On me propose peu de temps après de partir pour l’Égypte et d’y diriger des travaux importants ; j’accepte, et en dix années ma fortune est faite. Je reviens alors en France avec l’intention de jouir de ma position, de me créer une vie plus agréable, de me marier peut-être. C’est ici que mon étoile commence seulement à pâlir. À peine ai-je manifesté mes projets de mariage que mes protecteurs, mes amis, et surtout leurs femmes me font mille offres de services. C’est à qui disposera de ma main. On m’accable d’invitations à dîner, de billets de bal, de concert. On m’entraîne à la campagne. On me met en présence de toutes les jeunes filles à marier de la création. Ces demoiselles daignent souvent me sourire et leurs mères les y encouragent.
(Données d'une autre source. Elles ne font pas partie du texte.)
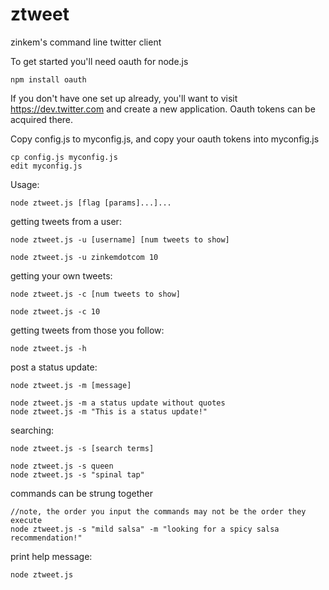 ztweet
==========

zinkem's command line twitter client

To get started you'll need oauth for node.js

    npm install oauth

If you don't have one set up already, you'll want to visit https://dev.twitter.com and create a new application.
Oauth tokens can be acquired there.

Copy config.js to myconfig.js, and copy your oauth tokens into myconfig.js 
    
    cp config.js myconfig.js
    edit myconfig.js



Usage:

    node ztweet.js [flag [params]...]...
  
getting tweets from a user:

    node ztweet.js -u [username] [num tweets to show]
    
    node ztweet.js -u zinkemdotcom 10

getting your own tweets:

    node ztweet.js -c [num tweets to show]
    
    node ztweet.js -c 10
    
getting tweets from those you follow:

    node ztweet.js -h
    
post a status update:

    node ztweet.js -m [message]
    
    node ztweet.js -m a status update without quotes
    node ztweet.js -m "This is a status update!"
  
searching:

    node ztweet.js -s [search terms]
    
    node ztweet.js -s queen
    node ztweet.js -s "spinal tap"

commands can be strung together
    
    //note, the order you input the commands may not be the order they execute
    node ztweet.js -s "mild salsa" -m "looking for a spicy salsa recommendation!"
    
print help message:
 
    node ztweet.js


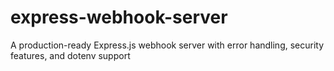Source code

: # express-webhook-server
A production-ready Express.js webhook server with error handling, security features, and dotenv support
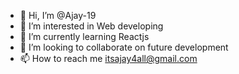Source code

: - 👋 Hi, I’m @Ajay-19
- 👀 I’m interested in Web developing
- 🌱 I’m currently learning Reactjs
- 💞️ I’m looking to collaborate on future development
- 📫 How to reach me itsajay4all@gmail.com

<!---
Ajay-19/Ajay-19 is a ✨ special ✨ repository because its `README.md` (this file) appears on your GitHub profile.
You can click the Preview link to take a look at your changes.
--->
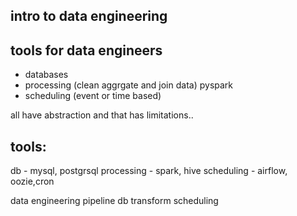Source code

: ## intro to data engineering

## tools for data engineers
 - databases
 - processing (clean aggrgate and join data) pyspark
 - scheduling (event or time based)

all have abstraction and that has limitations..

## tools:
db - mysql, postgrsql
processing - spark, hive
scheduling - airflow, oozie,cron

data engineering pipeline
db transform
scheduling


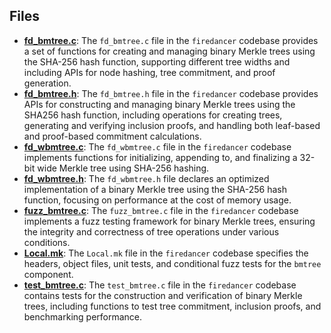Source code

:
## Files
- **[fd_bmtree.c](bmtree/fd_bmtree.c.driver.md)**: The `fd_bmtree.c` file in the `firedancer` codebase provides a set of functions for creating and managing binary Merkle trees using the SHA-256 hash function, supporting different tree widths and including APIs for node hashing, tree commitment, and proof generation.
- **[fd_bmtree.h](bmtree/fd_bmtree.h.driver.md)**: The `fd_bmtree.h` file in the `firedancer` codebase provides APIs for constructing and managing binary Merkle trees using the SHA256 hash function, including operations for creating trees, generating and verifying inclusion proofs, and handling both leaf-based and proof-based commitment calculations.
- **[fd_wbmtree.c](bmtree/fd_wbmtree.c.driver.md)**: The `fd_wbmtree.c` file in the `firedancer` codebase implements functions for initializing, appending to, and finalizing a 32-bit wide Merkle tree using SHA-256 hashing.
- **[fd_wbmtree.h](bmtree/fd_wbmtree.h.driver.md)**: The `fd_wbmtree.h` file declares an optimized implementation of a binary Merkle tree using the SHA-256 hash function, focusing on performance at the cost of memory usage.
- **[fuzz_bmtree.c](bmtree/fuzz_bmtree.c.driver.md)**: The `fuzz_bmtree.c` file in the `firedancer` codebase implements a fuzz testing framework for binary Merkle trees, ensuring the integrity and correctness of tree operations under various conditions.
- **[Local.mk](bmtree/Local.mk.driver.md)**: The `Local.mk` file in the `firedancer` codebase specifies the headers, object files, unit tests, and conditional fuzz tests for the `bmtree` component.
- **[test_bmtree.c](bmtree/test_bmtree.c.driver.md)**: The `test_bmtree.c` file in the `firedancer` codebase contains tests for the construction and verification of binary Merkle trees, including functions to test tree commitment, inclusion proofs, and benchmarking performance.

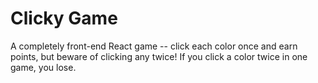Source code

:# Clicky Game

A completely front-end React game -- click each color once and earn points, but beware of clicking any twice! If you click a color twice in one game, you lose.
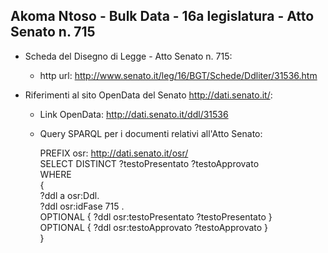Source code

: ## Akoma Ntoso - Bulk Data - 16a legislatura - Atto Senato n. 715 ##

* Scheda del Disegno di Legge - Atto Senato n. 715:
	* http url: http://www.senato.it/leg/16/BGT/Schede/Ddliter/31536.htm

* Riferimenti al sito OpenData del Senato http://dati.senato.it/:
	* Link OpenData: http://dati.senato.it/ddl/31536
	* Query SPARQL per i documenti relativi all'Atto Senato:

        PREFIX osr: <http://dati.senato.it/osr/>  
		SELECT DISTINCT ?testoPresentato ?testoApprovato  
		WHERE  
		{  
		    ?ddl a osr:Ddl.  
		    ?ddl osr:idFase 715 .  
		    OPTIONAL { ?ddl osr:testoPresentato ?testoPresentato }  
		    OPTIONAL { ?ddl osr:testoApprovato ?testoApprovato }  
		}
		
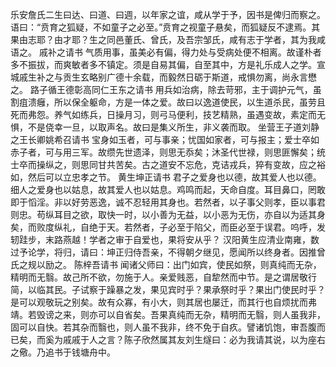 <!-- { "loadSidebar": true } -->
乐安詹氏二生曰达、曰道、曰週，以年家之谊，咸从学于予，因书是俾归而察之。语曰：“贲育之狐疑，不如童子之必至。”贲育之视童子悬矣，而狐疑反不逮焉。其果由志耶？由才耶？生之同邑董氏、曾氏，及吾宗邹氏，咸有志于学者，其为我咸语之。
戚补之请书
气质用事，虽美必有偏，得力处与受病处便不相离。故谨朴者多不振拔，而爽敏者多不镇定。须是自易其偏，自至其中，方是礼乐成人之学。宣城戚生补之与贡生玄略别广德十余载，而毅然日砺于斯道，戒惧勿离，尚永言懋之。
路子循王德彰高同仁王东之请书
用兵如治病，除去苛邪，主于调护元气，虽割疽溃癰，所以保全躯命，方是一体之爱。故曰以逸道使民，以生道杀民，虽劳且死而弗怨。养气如练兵，日操月习，则弓马便利，技艺精熟，虽遇变故，素定而无惧，不是侥幸一旦，以取声名。故曰是集义所生，非义袭而取。
坐营王子道刘静之王长卿姚希召请书
宝身如玉者，可与事亲；忧国如家者，可与报主；爱士卒如赤子者，可与用三军。故缵先世遗泽，则思无忝矣；沐圣代世禄，则思匪懈矣；统士卒而操纵之，则思同甘共苦矣。古之道安不忘危，克诘戎兵，猝有变故，应之裕如，然后可以立忠孝之节。
黄生坤正请书
君子之爱身也以德，故其爱人也以德。细人之爱身也以姑息，故其爱人也以姑息。鸡鸣而起，天命自度。耳目鼻口，罔敢即于慆淫。非以好劳恶逸，诚不忍轻用其身也。若然者，以子事父则孝，臣以事君则忠。苟纵耳目之欲，取快一时，以小善为无益，以小恶为无伤，亦自以为适其身矣，而败度纵礼，自绝于天。若然者，子必至于陷父，而臣必至于误君。呜呼，发轫跬步，末路燕越！学者之审于自爱也，果将安从乎？
汉阳黄生应清业南雍，数过予论学，将归，请曰：坤正归侍吾亲，不得朝夕继见，愿闻所以终身者。因推曾氏之规以励之。
陈梓吾请书
闻诸父师曰：出门如宾，使民如祭，则真纯而无杂，精明而无翳。故己所不欲，勿施于人。亲爱贱恶，自犂然而中节。是之谓居敬行简，以临其民。子试察于躁暴之发，果见宾时乎？果承祭时乎？果出门使民时乎？是可以观敬玩之别矣。故有众寡，有小大，则其居也屡迁，而其行也自烦扰而弗靖。若毁谤之来，则亦可以自省矣。吾果真纯而无杂，精明而无翳，则人虽我非，固可以自快。若其杂而翳也，则人虽不我非，终不免于自疚。譬诸饥饱，审吾腹而已矣，而奚为戚戚于人之言？陈子欣然属其友刘生燧曰：必为我请其说，以为座右之儆。乃追书于钱塘舟中。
En effet, je suis ce qu’on appelle un bon parti : jeune, décoré, riche et pas trop mal tourné. Il dépend de moi de choisir parmi les plus charmantes et les mieux dotées. Je n’ai qu’à me baisser pour en prendre, comme m’assure en riant madame de F…, une de nos plus élégantes Parisiennes et ma protectrice la plus acharnée.

Le croiriez-vous, j’hésite à me baisser, je fais des manières, je dis : Celle-ci est laide, celle-là est belle à faire peur, cette autre me conviendrait, mais sa famille est trop nombreuse, j’aurais l’air d’un chef de tribu ; mademoiselle A… s’habille comme une dame du lac ; la belle mademoiselle B… a une voix qui rappelle le chant du paon. Bref, je prends plaisir à chercher la petite bête, et je lasserais la patience de M. de Foy.
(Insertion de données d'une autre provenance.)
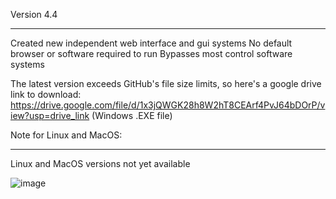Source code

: Version 4.4
___________________________________________________________________________________________________________________

Created new independent web interface and gui systems
No default browser or software required to run
Bypasses most control software systems

The latest version exceeds GitHub's file size limits, so here's a google drive link to download:
https://drive.google.com/file/d/1x3jQWGK28h8W2hT8CEArf4PvJ64bDOrP/view?usp=drive_link (Windows .EXE file)

Note for Linux and MacOS:
_______________________________
Linux and MacOS versions not yet available

![image](https://github.com/user-attachments/assets/9846c85e-0377-4942-8f2f-e26106853c8b)
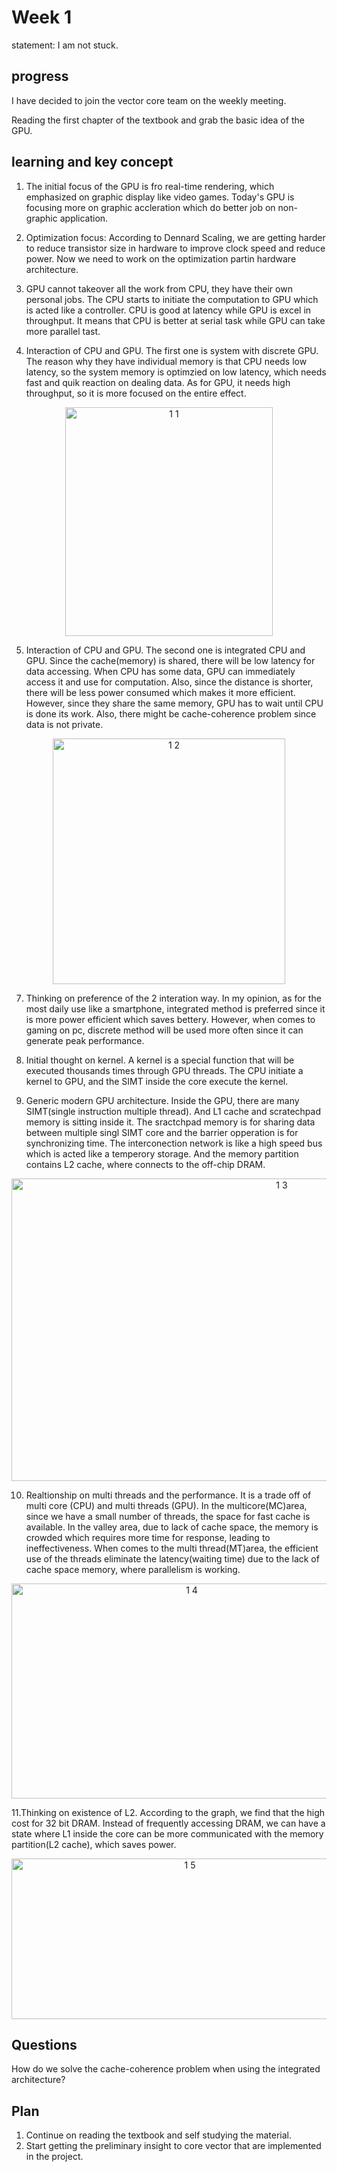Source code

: # Week 1
statement: I am not stuck.

## progress
I have decided to join the vector core team on the weekly meeting.

Reading the first chapter of the textbook and grab the basic idea of the GPU.

## learning and key concept

1. The initial focus of the GPU is fro real-time rendering, which emphasized on graphic display like video games. Today's GPU is focusing more on graphic accleration which do better job on non-graphic application.

2. Optimization focus: According to Dennard Scaling, we are getting harder to reduce transistor size in hardware to improve clock speed and reduce power. Now we need to work on the optimization partin hardware architecture.

3. GPU cannot takeover all the work from CPU, they have their own personal jobs. The CPU starts to initiate the computation to GPU which is acted like a controller. CPU is good at latency while GPU is excel in throughput. It means that CPU is better at serial task while GPU can take more parallel tast.  

4. Interaction of CPU and GPU. The first one is system with discrete GPU. The reason why they have individual memory is that CPU needs low latency, so the system memory is optimzied on low latency, which needs fast and quik reaction on dealing data. As for GPU, it needs high throughput, so it is more focused on the entire effect.
<div align="center">
<img width="332" height="366" alt="1 1" src="https://github.com/user-attachments/assets/50396e87-8903-417b-ab57-6072e3dd85cc" />
</div>

5. Interaction of CPU and GPU. The second one is integrated CPU and GPU. Since the cache(memory) is shared, there will be low latency for data accessing. When CPU has some data, GPU can immediately access it and use for computation. Also, since the distance is shorter, there will be less power consumed which makes it more efficient. However, since they share the same memory, GPU has to wait until CPU is done its work. Also, there might be cache-coherence problem since data is not private.
<div align="center">
<img width="372" height="393" alt="1 2" src="https://github.com/user-attachments/assets/b9824dd2-0896-47a8-b654-5bb1db212a31" />
</div>

7. Thinking on preference of the 2 interation way. In my opinion, as for the most daily use like a smartphone, integrated method is preferred since it is more power efficient which saves bettery. However, when comes to gaming on pc, discrete method will be used more often since it can generate peak performance.    

8. Initial thought on kernel. A kernel is a special function that will be executed thousands times through GPU threads. The CPU initiate a kernel to GPU, and the SIMT inside the core execute the kernel.

9. Generic modern GPU architecture. Inside the GPU, there are many SIMT(single instruction multiple thread). And L1 cache and scratechpad memory is sitting inside it. The sractchpad memory is for sharing data between multiple singl SIMT core and the barrier opperation is for synchronizing time. The interconection network is like a high speed bus which is acted like a temperory storage. And the memory partition contains L2 cache, where connects to the off-chip DRAM.
<div align="center">
<img width="849" height="484" alt="1 3" src="https://github.com/user-attachments/assets/652dc3c5-3807-481c-be15-d5fc1c25c77f" />
</div>

10. Realtionship on multi threads and the performance. It is a trade off of multi core (CPU) and multi threads (GPU). In the multicore(MC)area, since we have a small number of threads, the space for fast cache is available. In the valley area, due to lack of cache space, the memory is crowded which requires more time for response, leading to ineffectiveness. When comes to the multi thread(MT)area, the efficient use of the threads eliminate the latency(waiting time) due to the lack of cache space memory, where parallelism is working.
<div align="center">
<img width="561" height="344" alt="1 4" src="https://github.com/user-attachments/assets/804c6ec8-f9bf-4ed1-9bbc-d9f0e9b1ea92" />
</div>

11.Thinking on existence of L2. According to the graph, we find that the high cost for 32 bit DRAM. Instead of frequently accessing DRAM, we can have a state where L1 inside the core can be more communicated with the memory partition(L2 cache), which saves power.
<div align="center">
<img width="555" height="257" alt="1 5" src="https://github.com/user-attachments/assets/b6cc4c44-6890-416b-9215-d5d23ce4d088" />
</div>

## Questions
How do we solve the cache-coherence problem when using the integrated architecture?

## Plan
1. Continue on reading the textbook and self studying the material.
2. Start getting the preliminary insight to core vector that are implemented in the project.
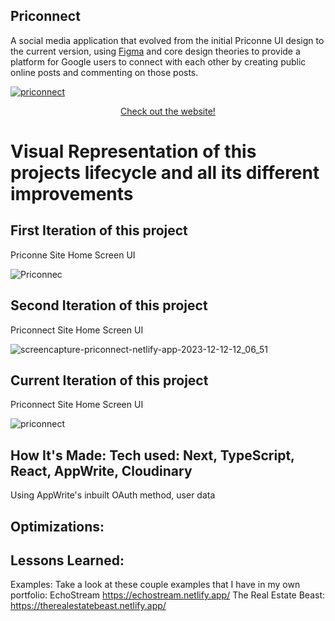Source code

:## Priconnect

A social media application that evolved from the initial Priconne UI design to the current version, using <a href = "https://www.figma.com/file/IsgZ9uNNbUL79ECDpUePlE/Priconnect?type=design&node-id=36-31&mode=design&t=vkLXBgqz6VUzDAgY-0">Figma</a> and core design theories to provide a platform for Google users to connect with each other by creating public online posts and commenting on those posts.

<a href = "https://priconnect.netlify.app/">

![priconnect](https://github.com/choir27/Priconnect/assets/66279068/4377225b-efd9-43fe-8033-56203cf21ea1)

</a>

<div align = "center"><a href = "https://echostream.netlify.app/">Check out the website!</a></div>


<h1>Visual Representation of this projects lifecycle and all its different improvements</h1>

<h2>First Iteration of this project</h2>
Priconne Site Home Screen UI

![Priconnec](https://github.com/choir27/Priconnect/assets/66279068/471c0b6d-b383-40c5-a1f3-e97c7dbd1c74)

<h2>Second Iteration of this project</h2>
Priconnect Site Home Screen UI

![screencapture-priconnect-netlify-app-2023-12-12-12_06_51](https://github.com/choir27/Priconnect/assets/66279068/a03285a7-1bc4-41dd-a710-973b33be2818)

<h2>Current Iteration of this project</h2>
Priconnect Site Home Screen UI

![priconnect](https://github.com/choir27/Priconnect/assets/66279068/4377225b-efd9-43fe-8033-56203cf21ea1)

## How It's Made: Tech used: Next, TypeScript, React, AppWrite, Cloudinary

Using AppWrite's inbuilt OAuth method, user data  

## Optimizations:

## Lessons Learned:

Examples: Take a look at these couple examples that I have in my own portfolio: EchoStream https://echostream.netlify.app/ The Real Estate Beast: https://therealestatebeast.netlify.app/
Cependant, on fait de nouvelles tentatives ; mes hésitations, mes résistances exaspèrent mes protectrices ; elles se jurent de triompher de mon mauvais vouloir. Ce ne sont plus des héritières isolées qu’on me présente ; ce sont des fournées d’héritières ; je n’ai plus qu’à choisir dans le tas. Devant mes yeux qui commencent à se troubler, défilent des visages pâles, des visages colorés, de petites tailles, de moyennes et de grandes tailles, des épaules rondes, des épaules pointues ; des cheveux de toutes les nuances, depuis le noir de jais jusqu’au châtain clair, depuis le blond cendré jusqu’au blond incandescent ; des lèvres minces et des lèvres sensuellement épaisses ou retroussées ; enfin, des nez des toutes les formes, et pour tous les goûts. C’est une procession qui n’en finit pas, une lanterne magique perpétuelle, un kaléidoscope vivant.

Eh bien ! ce défilé m’agace, me porte sur les nerfs, J’en arrive à trouver laides les plus jolies, insupportables les plus charmantes, et, au lieu de choisir parmi ces créatures plus ou moins divines, je les donne à tous les diables.

« Ah ! vous êtes trop difficile, me dit-on. Faites vos affaires vous-mêmes ; nous ne nous en mêlons plus. »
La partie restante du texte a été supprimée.